Now you get where I’m going with this. I’m talking about the exhilarating experience of skydiving.

Cassindy Chao remembers her skydiving experience, which was 20 years ago, like it just happened the other day. “It gives you an amazing sense of freedom,” she said. “The initial feeling is like you’re sliding through the sky like a dragonfly, but you’re really falling at terminal velocity. It’s so much fun to do somersaults in the air. It makes your heart stop.”

Sophomore Mary Frishman has a different recollection of her freefalling adventure. “Skydiving was fun, but it wasn’t nearly as fun as I thought it would be,” she said. “I was upset because they didn’t let me jump by myself. When I was about to jump out, I was slightly freaked because I’m kind of scared of heights, but I was upset because I thought it would upset me a whole lot more! And during the parachute ride to the ground, you’re just sitting there with the instructor. It’s weird because you feel like you’re supposed to talk to him but you don’t know him at all.”

Sophomore Eline Liu got to experience the thrill of diving under the effects of sleep deprivation. “I didn’t get very much sleep the night before skydiving, so while I was doing it, everything seemed so surreal,” she recounted. “It was like a dream. When it finally sunk in, I was like ‘Oh, God!’ And then I saw people jump out and I was like, ‘Shit, I don’t want to go!”

“At that point, I just wanted to get it over with so I wouldn’t have any more anticipation. So, I started acting tough like, ‘Yeah, I can do this,’ and then we jumped out. The whole time coming down, I just wanted to pull the cord.”

Sophomore Mike Huang remembers being freaked out during his adventure. “When we were driving in the car to skydive, I got really freaked out,” he said. “I was like, ‘This is not going to happen – it’s not going to work.’ When the plane was 4,000 feet in the air, I looked out and thought it was time to jump. I looked at the altimeter and was like, ‘Oh, shit! We’re not even halfway there!'”

Huang did enjoy the freefall. “The feeling of jumping was incredible. You just keep falling and falling and falling. While I was falling, I was thinking, ‘We’re not going to hit the ground anytime soon anyway.’ When we got to the ground, I hugged Eline the hardest I’ve ever hugged her.”

The four divers have different opinions on whether they would ever skydive again.

“I certainly wouldn’t do it again today – I’m too chicken,” Chao said. “If my three-year-old daughter wants to go skydiving when she’s 16, I would tell her ‘No way! It’s no fun and a waste of money and your mom was not very wise at that age,'” she said, half-jokingly.

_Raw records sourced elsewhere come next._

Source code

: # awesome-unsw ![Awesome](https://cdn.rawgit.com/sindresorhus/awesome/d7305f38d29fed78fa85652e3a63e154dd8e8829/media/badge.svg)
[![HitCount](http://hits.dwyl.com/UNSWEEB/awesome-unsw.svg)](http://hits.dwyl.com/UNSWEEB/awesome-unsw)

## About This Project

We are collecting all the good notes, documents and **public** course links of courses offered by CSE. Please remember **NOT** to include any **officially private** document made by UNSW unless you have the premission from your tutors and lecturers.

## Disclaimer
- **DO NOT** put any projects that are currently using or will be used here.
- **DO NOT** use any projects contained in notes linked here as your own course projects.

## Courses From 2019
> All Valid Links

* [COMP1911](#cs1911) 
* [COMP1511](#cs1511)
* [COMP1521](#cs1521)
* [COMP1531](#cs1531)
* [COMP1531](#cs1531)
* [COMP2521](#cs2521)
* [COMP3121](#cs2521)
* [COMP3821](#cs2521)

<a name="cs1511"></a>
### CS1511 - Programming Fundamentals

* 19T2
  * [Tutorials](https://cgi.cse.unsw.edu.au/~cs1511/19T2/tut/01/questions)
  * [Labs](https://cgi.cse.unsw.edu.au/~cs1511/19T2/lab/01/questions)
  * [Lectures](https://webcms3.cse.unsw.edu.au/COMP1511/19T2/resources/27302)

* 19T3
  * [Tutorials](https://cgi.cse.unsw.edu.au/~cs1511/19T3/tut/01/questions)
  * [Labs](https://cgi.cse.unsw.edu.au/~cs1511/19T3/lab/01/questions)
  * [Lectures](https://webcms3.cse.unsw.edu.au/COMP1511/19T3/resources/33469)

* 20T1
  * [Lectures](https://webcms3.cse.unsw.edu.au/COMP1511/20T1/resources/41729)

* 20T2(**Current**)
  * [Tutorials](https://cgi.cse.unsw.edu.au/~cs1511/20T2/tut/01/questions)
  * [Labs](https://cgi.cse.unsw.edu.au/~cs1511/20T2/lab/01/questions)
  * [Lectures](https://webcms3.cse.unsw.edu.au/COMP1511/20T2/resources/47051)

When asked whether she would ever go skydiving again, Liu hesitated before finally answering. “I’d do it again,” she answered with some effort.

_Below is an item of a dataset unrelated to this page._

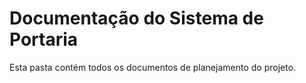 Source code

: # Documentação do Sistema de Portaria
Esta pasta contém todos os documentos de planejamento do projeto.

Huang and Frishman were unequivocal in their desire to skydive again.

“Yes, I’d definitely do it again given the opportunity,” Huang answered without missing a beat.

As for Frishman, she is considering going even further with the thrilling sport. “I might take the skydiving training course eventually. I would really like to be able to skydive by myself.”

Frishman is also quick to add that most people would consider her “insane.” She doesn’t seem bothered by this at all.

Indeed, if she felt that skydiving wasn’t thrilling enough, one has to question her sanity.